___ LISTED ENTRIES

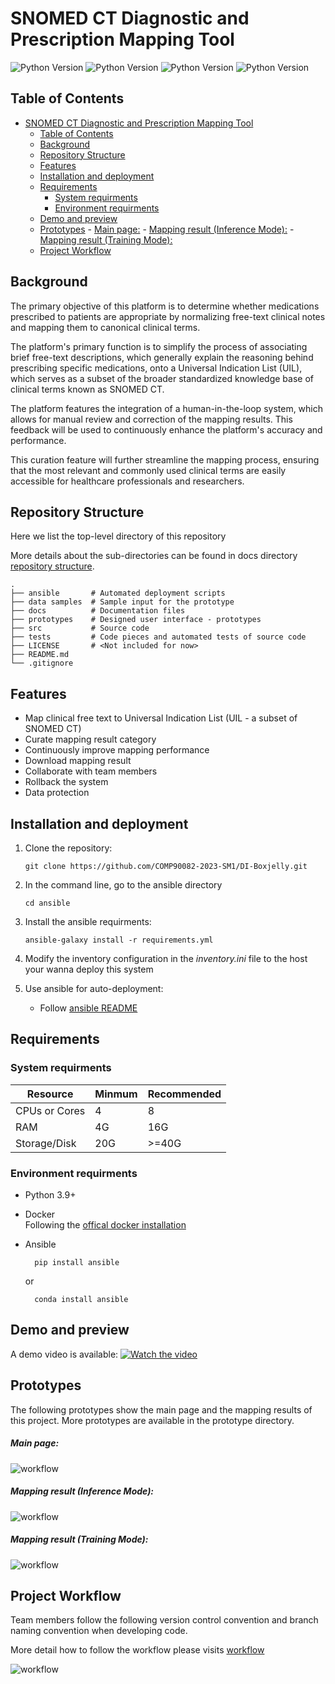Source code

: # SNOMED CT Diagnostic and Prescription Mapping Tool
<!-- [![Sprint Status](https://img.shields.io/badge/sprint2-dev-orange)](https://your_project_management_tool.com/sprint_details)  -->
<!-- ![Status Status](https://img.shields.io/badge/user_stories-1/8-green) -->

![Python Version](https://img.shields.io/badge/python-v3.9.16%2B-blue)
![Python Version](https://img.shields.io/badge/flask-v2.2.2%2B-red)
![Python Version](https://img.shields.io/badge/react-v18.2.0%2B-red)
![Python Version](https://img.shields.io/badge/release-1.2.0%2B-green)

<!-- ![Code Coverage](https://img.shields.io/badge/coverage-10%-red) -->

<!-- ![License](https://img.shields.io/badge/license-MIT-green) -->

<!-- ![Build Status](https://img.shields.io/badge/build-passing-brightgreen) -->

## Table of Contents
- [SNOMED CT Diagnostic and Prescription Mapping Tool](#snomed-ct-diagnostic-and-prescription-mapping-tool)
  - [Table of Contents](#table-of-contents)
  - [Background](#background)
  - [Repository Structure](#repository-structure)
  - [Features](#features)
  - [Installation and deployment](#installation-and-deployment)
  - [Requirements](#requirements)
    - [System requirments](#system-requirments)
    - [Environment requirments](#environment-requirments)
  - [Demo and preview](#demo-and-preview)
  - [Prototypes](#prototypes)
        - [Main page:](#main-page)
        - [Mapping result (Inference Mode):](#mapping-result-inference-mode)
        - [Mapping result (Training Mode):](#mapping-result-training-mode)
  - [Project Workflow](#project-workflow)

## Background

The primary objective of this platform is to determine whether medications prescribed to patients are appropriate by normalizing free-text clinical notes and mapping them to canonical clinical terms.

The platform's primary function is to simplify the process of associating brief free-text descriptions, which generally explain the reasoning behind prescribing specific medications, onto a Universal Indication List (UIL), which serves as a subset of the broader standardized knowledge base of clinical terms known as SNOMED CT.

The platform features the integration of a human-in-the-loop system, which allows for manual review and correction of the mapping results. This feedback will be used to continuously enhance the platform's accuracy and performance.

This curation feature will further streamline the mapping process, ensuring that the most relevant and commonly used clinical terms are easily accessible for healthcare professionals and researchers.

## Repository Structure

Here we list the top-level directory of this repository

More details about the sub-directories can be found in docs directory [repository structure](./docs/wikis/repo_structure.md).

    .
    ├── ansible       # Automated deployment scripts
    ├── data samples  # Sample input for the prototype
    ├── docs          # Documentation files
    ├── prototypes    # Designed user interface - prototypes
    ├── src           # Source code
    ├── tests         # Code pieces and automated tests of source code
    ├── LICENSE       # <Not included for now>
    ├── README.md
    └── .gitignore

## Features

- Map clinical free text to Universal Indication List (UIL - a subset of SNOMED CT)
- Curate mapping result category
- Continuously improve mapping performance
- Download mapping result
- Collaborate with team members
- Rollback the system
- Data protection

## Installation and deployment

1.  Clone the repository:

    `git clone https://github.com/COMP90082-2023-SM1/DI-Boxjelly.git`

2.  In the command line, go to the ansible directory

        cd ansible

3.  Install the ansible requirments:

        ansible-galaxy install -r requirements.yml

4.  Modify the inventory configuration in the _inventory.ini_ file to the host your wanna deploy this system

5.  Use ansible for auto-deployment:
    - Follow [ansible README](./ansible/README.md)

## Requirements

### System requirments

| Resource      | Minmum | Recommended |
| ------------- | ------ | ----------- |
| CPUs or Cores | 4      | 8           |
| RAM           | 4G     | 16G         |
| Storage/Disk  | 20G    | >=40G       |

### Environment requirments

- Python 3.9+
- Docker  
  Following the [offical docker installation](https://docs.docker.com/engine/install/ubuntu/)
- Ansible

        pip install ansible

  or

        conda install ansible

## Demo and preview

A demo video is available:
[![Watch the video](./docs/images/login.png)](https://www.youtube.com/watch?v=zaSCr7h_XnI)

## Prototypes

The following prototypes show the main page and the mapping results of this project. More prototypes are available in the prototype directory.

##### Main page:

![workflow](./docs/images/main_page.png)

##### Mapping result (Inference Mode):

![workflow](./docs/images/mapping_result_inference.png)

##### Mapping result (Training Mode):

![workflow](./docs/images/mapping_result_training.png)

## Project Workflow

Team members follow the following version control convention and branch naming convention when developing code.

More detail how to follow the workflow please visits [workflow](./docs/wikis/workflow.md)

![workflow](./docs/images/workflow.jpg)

______
___ LISTED ENTRIES

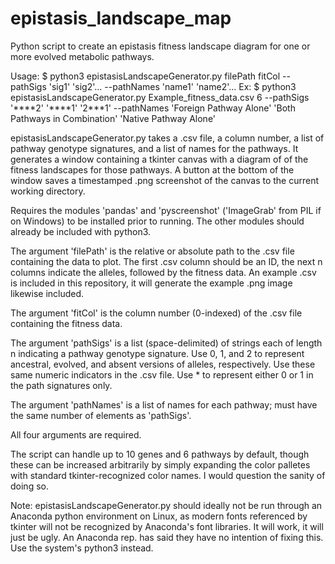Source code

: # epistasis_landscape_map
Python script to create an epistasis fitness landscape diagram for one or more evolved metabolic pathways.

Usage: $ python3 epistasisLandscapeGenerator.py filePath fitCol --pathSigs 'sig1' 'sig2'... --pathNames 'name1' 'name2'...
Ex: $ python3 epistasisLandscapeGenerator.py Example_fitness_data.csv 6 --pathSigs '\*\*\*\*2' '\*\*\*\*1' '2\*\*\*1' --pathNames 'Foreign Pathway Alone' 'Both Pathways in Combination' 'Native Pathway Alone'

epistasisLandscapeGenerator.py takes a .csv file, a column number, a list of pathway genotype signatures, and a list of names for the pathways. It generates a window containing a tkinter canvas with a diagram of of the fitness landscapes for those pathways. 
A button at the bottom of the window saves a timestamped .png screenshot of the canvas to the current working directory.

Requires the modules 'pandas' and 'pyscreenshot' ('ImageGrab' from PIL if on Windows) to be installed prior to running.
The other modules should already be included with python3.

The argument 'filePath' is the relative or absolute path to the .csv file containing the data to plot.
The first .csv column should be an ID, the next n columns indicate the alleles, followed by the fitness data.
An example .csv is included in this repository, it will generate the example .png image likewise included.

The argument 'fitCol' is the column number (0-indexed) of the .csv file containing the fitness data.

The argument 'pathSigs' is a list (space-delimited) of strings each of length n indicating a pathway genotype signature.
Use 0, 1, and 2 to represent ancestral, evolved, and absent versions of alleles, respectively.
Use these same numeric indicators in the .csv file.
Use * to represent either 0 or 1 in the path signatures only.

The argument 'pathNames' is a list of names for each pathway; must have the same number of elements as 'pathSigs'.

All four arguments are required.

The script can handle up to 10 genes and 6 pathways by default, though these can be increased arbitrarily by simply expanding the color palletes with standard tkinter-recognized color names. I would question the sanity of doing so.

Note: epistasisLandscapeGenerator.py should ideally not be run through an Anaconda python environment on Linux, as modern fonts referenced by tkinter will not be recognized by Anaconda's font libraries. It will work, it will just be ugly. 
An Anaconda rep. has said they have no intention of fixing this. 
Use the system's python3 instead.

______
___ LISTED ENTRIES

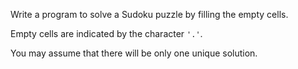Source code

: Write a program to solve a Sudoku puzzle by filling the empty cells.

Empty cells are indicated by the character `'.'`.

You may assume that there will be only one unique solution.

______

## REQUIRED WORK
Looking back over the data above, restate word for word the lines that begin at the line with "The argument 'pathNames'" and end at the line with "All four arguments are required.", inclusive.

## OUTPUT BELOW
The argument 'pathNames' is a list of names for each pathway; must have the same number of elements as 'pathSigs'.

All four arguments are required.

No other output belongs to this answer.